Kitaba ilk başladığımız andan itibaren aslında Bunuel’in filmlerini daha net anlamaya başlıyoruz. Bunuel’in yetiştiği ortam filmlerine ışık tutuyor. Doğumuyla birlikte Ortaçağ’dan kalma kültürel ve ekonomik bir yapının içerisinde buluyor kendini. Aynı zamanda ailesi de aslında sürekli eleştirdiği burjuvaziye dahil. Babası ticaretle uğraşan birisi ve hatırı sayılır bir gelire sahip. Öğrencilik yıllarına kadar hayatı bu Ortaçağ kültürünün kalıntılarını yaşayan Aragon’da geçiyor. Üniversite dönemini Madrid’de geçiriyor ve hayatı boyunca Fransa, Amerika, Meksika gibi pek çok farklı ülke görüyor ve hayatının belli dönemlerinde burada yaşıyor. Bunların yanı sıra İspanya İç Savaşı gibi sıradışı bir olaya içerisinden tanık oluyor. Gerçeküstücülerle tanışması (yer yer onlarla ayrışsa da birçok filminde sürrealizmin etkisini görebiliriz) ve Hollywood’u görmesi onun bakış açısını etkiliyor.

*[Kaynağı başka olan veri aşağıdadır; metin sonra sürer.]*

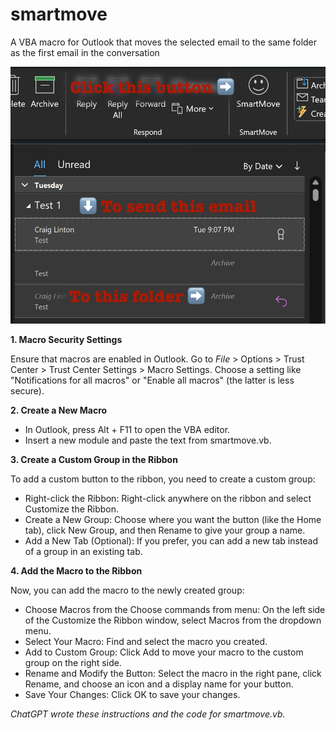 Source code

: # smartmove
A VBA macro for Outlook that moves the selected email to the same folder as the first email in the conversation

![smartmove explanation](smartmovescreenshot.jpg)

**1. Macro Security Settings**

  Ensure that macros are enabled in Outlook. Go to _File_ > Options > Trust Center > Trust Center Settings > Macro Settings. Choose a setting like "Notifications for all macros" or "Enable all macros" (the latter is less secure).

**2. Create a New Macro**

  - In Outlook, press Alt + F11 to open the VBA editor.
  - Insert a new module and paste the text from smartmove.vb.

**3. Create a Custom Group in the Ribbon**

  To add a custom button to the ribbon, you need to create a custom group:
  
  - Right-click the Ribbon: Right-click anywhere on the ribbon and select Customize the Ribbon.
  - Create a New Group: Choose where you want the button (like the Home tab), click New Group, and then Rename to give your group a name.
  - Add a New Tab (Optional): If you prefer, you can add a new tab instead of a group in an existing tab.

**4. Add the Macro to the Ribbon**

  Now, you can add the macro to the newly created group:
  
  - Choose Macros from the Choose commands from menu: On the left side of the Customize the Ribbon window, select Macros from the dropdown menu.
  - Select Your Macro: Find and select the macro you created.
  - Add to Custom Group: Click Add to move your macro to the custom group on the right side.
  - Rename and Modify the Button: Select the macro in the right pane, click Rename, and choose an icon and a display name for your button.
  - Save Your Changes: Click OK to save your changes.

*ChatGPT wrote these instructions and the code for smartmove.vb.*
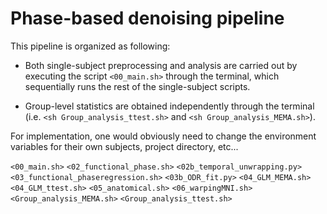 # Phase-based denoising pipeline

This pipeline is organized as following:

* Both single-subject preprocessing and analysis are carried out by executing the script `<00_main.sh>` through the terminal, which sequentially runs the rest of the single-subject scripts. 

* Group-level statistics are obtained independently through the terminal (i.e. `<sh Group_analysis_ttest.sh>` and `<sh Group_analysis_MEMA.sh>`).  

For implementation, one would obviously need to change the environment variables for their own subjects, project directory, etc...

`<00_main.sh>`
`<02_functional_phase.sh>`
`<02b_temporal_unwrapping.py>`
`<03_functional_phaseregression.sh>`
`<03b_ODR_fit.py>`
`<04_GLM_MEMA.sh>`
`<04_GLM_ttest.sh>`
`<05_anatomical.sh>`
`<06_warpingMNI.sh>`
`<Group_analysis_MEMA.sh>`
`<Group_analysis_ttest.sh>`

Bütün bunlar düşünüldüğünde Luis Bunuel’in bütün sanatını daha net anlayabiliyoruz.
Bütün bu hayatı yaşayan birisi elbette Luis Bunuel olurdu. Aksi pek mümkün değil. Kitap boyunca Bunuel’in filmlerinin çekim hikayelerine ve filmlerdeki amaçlara değinmesi de izleyici için ayrıca önemli. Kitabın bir klasik otobiyografilerden ziyade roman gibi akıcı olduğunu da belirtmeliyim. Bunuel’in pek çok filmi de kitaplardan uyarlanmıştır. Filmlerini izledikten sonra bu kitapları da okumanızı öneririm. Evet öncelikle filmini izlemenizi öneririm. Bunuel’in filmlerinde keyfinizi kaçıracak en ufak şeye (spoiler gibi) izin vermemelisiniz. Benim en beğendiğim Bunuel filmini belirtmem gerekirse, o film kesinlikle Joseph Kessel’in romanından uyarlanan Gündüz Güzeli (Belle de jour, 1967) olur.